Maybe nobody happened to look in that direction?
The part I don’t get is how a ship can be “forgotten.” Aren’t they kind of… large? Usually?
It’s because of the drought in California. The ocean is so much lower that all the ships that wrecked there years ago are now floating to the surface.
Two different things… They discovered two ships and also completed the first sonar survey of the wrecked tankers Frank H. Buck (above) and Lyman Stewart, both of which are partially visible from San Francisco at low tide.
Here: (from TFA)
In addition to the newly identified ships, Vitad Pradith, a researcher with NOAA’s Office of Coast Survey Navigation Response Team 6, completed the first-ever sonar survey of the submerged portions of the wrecks of the tankers Frank H. Buck and Lyman Stewart. The engines of both vessels are visible at low tide
Uhh… droughts do not drop ocean levels. Physics just doesn’t work like that.
The land is higher because of less water weighing it down – do you even science?
You’ve been had. So have I, for even replying.
Not since the magnet accident.
Everyone knows that when there’s a drought, metals weigh less due to lower atmospheric moisture. Thus they are floatier.
Buckyball soup?
Approximate air as ideal gas, with the molecular weight being weighted average of molecular weights of the components. At a given temperature-pressure the amount of particles (molecules/atoms) is constant (pV=nRT). Replace part of the oxygen/nitrogen molecules with water, and the amount of particles stays but their average molecular weight decreases. So the density (kilogram/m3) goes down. So the buoyancy exerted on the metal (or any object) goes down as well if the humidity goes up. The opposite way with decreasing humidity.
So in dry air, metals actually should weigh a tiny bit less.
But you forgot their increased susceptibility to dark particles when the atmospheric density of other particles decreases. When there are fewer water molecules, metals absorb more WIMPs and therefore the net effect is floatierness.

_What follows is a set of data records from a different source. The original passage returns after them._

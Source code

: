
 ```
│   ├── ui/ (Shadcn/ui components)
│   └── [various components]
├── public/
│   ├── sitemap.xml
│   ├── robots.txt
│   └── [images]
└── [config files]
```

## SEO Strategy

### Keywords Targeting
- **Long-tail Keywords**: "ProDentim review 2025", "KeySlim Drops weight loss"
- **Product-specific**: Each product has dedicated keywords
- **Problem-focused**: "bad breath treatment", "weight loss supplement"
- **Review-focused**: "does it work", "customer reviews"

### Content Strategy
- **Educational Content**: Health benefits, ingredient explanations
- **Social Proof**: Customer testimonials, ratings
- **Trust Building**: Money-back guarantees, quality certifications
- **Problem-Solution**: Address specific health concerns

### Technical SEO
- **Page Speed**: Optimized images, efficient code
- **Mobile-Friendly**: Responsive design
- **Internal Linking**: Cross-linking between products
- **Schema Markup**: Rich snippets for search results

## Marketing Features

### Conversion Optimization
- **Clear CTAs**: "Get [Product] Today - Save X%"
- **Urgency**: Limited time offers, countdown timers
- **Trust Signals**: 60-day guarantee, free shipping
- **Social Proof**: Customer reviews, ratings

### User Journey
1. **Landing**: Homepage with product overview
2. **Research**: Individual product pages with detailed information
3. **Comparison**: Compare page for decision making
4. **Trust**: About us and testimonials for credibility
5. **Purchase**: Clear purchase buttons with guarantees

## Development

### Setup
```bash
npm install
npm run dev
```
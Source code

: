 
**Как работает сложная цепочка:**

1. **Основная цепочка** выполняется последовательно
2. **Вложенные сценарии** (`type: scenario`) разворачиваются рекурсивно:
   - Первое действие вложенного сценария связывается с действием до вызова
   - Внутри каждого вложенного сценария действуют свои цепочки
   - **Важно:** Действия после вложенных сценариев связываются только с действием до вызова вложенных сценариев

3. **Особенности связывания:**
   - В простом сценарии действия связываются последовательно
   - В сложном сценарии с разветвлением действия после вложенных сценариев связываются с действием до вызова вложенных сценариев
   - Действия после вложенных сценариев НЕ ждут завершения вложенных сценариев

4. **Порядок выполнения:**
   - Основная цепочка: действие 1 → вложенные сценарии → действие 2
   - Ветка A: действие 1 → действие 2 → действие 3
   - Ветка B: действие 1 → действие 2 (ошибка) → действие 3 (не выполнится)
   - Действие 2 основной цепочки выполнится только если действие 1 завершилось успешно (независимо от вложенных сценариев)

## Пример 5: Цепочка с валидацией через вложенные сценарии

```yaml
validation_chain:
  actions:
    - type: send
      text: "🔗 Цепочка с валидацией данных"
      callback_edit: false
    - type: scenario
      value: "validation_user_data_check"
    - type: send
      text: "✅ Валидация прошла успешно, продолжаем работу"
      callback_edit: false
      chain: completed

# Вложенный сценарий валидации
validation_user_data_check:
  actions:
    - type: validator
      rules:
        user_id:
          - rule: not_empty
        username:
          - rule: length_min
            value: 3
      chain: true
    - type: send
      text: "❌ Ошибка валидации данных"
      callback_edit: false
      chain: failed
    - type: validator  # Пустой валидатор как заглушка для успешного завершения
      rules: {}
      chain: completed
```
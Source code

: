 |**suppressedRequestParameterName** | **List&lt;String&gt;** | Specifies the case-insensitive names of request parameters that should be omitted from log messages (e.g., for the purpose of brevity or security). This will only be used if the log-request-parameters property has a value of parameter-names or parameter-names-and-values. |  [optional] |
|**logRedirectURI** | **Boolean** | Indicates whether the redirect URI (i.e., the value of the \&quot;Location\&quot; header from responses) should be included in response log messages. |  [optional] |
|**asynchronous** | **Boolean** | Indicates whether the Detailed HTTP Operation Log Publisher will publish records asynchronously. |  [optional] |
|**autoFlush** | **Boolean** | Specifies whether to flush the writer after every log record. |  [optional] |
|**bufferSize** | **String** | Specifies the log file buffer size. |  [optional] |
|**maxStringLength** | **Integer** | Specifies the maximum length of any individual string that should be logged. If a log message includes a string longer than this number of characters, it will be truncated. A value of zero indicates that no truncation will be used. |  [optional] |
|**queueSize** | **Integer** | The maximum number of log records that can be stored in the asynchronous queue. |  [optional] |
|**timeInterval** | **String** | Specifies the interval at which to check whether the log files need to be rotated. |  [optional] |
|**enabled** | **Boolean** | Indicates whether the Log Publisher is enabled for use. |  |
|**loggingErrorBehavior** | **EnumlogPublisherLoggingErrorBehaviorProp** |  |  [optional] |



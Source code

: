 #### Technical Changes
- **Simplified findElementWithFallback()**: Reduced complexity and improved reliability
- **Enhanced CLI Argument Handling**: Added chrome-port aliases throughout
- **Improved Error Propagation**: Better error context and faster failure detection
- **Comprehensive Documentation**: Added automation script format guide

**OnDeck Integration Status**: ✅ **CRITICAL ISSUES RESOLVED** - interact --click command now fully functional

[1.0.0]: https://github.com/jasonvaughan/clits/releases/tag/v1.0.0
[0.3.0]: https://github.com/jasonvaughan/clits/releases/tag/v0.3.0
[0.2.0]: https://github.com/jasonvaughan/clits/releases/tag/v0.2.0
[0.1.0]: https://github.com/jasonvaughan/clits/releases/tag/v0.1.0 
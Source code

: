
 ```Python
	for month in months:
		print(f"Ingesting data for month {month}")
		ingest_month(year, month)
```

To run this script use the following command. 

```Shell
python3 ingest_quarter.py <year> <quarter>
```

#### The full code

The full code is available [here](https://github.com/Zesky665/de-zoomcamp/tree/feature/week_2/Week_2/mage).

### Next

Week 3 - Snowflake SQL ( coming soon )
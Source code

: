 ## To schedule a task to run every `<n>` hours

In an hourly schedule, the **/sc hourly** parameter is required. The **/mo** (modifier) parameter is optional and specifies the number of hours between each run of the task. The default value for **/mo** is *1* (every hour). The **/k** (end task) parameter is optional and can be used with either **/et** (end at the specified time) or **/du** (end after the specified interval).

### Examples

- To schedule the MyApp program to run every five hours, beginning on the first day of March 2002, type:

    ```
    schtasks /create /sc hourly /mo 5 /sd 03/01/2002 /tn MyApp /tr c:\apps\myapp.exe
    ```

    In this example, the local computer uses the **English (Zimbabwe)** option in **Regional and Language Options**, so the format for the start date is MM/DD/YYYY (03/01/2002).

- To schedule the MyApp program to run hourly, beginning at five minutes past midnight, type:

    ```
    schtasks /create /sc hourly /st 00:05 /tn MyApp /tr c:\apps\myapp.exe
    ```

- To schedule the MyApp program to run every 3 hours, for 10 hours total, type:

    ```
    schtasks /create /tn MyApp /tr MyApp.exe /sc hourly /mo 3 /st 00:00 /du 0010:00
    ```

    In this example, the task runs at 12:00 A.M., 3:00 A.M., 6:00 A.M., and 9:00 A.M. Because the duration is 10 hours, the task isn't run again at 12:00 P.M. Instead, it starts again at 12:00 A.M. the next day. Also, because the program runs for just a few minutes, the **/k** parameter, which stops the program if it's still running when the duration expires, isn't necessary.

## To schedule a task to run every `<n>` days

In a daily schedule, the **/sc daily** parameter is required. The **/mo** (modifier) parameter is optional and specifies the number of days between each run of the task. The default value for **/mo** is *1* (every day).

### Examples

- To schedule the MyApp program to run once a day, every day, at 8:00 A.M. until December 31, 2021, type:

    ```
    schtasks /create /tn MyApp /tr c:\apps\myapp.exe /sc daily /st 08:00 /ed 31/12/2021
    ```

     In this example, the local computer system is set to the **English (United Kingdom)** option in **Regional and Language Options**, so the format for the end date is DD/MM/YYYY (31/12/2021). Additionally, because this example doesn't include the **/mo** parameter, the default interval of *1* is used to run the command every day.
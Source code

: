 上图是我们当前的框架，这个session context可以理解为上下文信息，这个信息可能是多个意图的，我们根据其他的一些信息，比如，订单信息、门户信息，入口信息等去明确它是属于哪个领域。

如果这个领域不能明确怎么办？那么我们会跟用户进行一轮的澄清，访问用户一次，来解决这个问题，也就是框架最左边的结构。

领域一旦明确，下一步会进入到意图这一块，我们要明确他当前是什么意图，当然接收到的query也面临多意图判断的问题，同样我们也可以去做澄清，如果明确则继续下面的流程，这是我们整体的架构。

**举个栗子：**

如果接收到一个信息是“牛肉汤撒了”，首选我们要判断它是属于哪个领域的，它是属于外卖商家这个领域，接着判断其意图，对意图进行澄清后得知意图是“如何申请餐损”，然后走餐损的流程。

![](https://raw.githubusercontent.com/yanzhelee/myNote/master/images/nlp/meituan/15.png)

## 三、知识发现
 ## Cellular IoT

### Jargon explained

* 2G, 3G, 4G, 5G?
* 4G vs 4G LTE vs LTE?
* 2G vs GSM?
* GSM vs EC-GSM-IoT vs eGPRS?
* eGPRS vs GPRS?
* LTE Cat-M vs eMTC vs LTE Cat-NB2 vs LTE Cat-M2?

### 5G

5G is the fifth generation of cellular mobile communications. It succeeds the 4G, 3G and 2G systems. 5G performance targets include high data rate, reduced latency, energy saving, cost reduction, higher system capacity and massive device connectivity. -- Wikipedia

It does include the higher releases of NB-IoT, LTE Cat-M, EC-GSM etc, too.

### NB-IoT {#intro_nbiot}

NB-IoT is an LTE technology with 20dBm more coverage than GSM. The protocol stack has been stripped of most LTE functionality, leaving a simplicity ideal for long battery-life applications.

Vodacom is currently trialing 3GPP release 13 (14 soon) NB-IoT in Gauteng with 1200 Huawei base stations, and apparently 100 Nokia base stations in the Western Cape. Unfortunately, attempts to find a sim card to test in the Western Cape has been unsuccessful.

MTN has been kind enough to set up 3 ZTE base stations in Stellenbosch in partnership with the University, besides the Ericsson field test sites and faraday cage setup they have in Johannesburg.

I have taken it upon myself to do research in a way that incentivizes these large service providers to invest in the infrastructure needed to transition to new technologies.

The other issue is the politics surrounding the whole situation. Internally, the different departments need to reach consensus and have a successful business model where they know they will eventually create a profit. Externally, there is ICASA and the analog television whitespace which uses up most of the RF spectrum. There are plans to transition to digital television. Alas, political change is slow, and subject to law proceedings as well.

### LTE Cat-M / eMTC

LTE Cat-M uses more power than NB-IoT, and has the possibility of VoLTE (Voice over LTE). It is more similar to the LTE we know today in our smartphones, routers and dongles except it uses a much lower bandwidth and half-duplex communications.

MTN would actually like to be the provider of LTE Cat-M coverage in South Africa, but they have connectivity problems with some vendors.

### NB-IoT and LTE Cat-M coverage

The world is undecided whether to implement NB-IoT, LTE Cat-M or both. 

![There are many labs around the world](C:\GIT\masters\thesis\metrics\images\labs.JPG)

My method actually works as described.
According to the air density calculator, at 20’C and normal air pressure at sea level, the air density at 0% humidity is 1.2 kg/m3, at 100% it is 1.19 kg/m3. One liter of air therefore weighs 1.20 to 1.19 grams. The difference is 10 milligrams.
Let’s assume a 10x10x10 cm block of metal. The air causes buoyancy, and the metal block will be made a little lighter, by the weight of air it displaces. (Get below the air density and the thing will float, same mechanism.)
At dry air the scales will show the same metal block to be 10 milligrams lighter than in saturated-wet air.
This is a rough approximation showing the principle and omitting details and rounding up wildly, and omitting the other factors like adsorption of water molecules on the material surface (and absorption inside, for susceptible materials).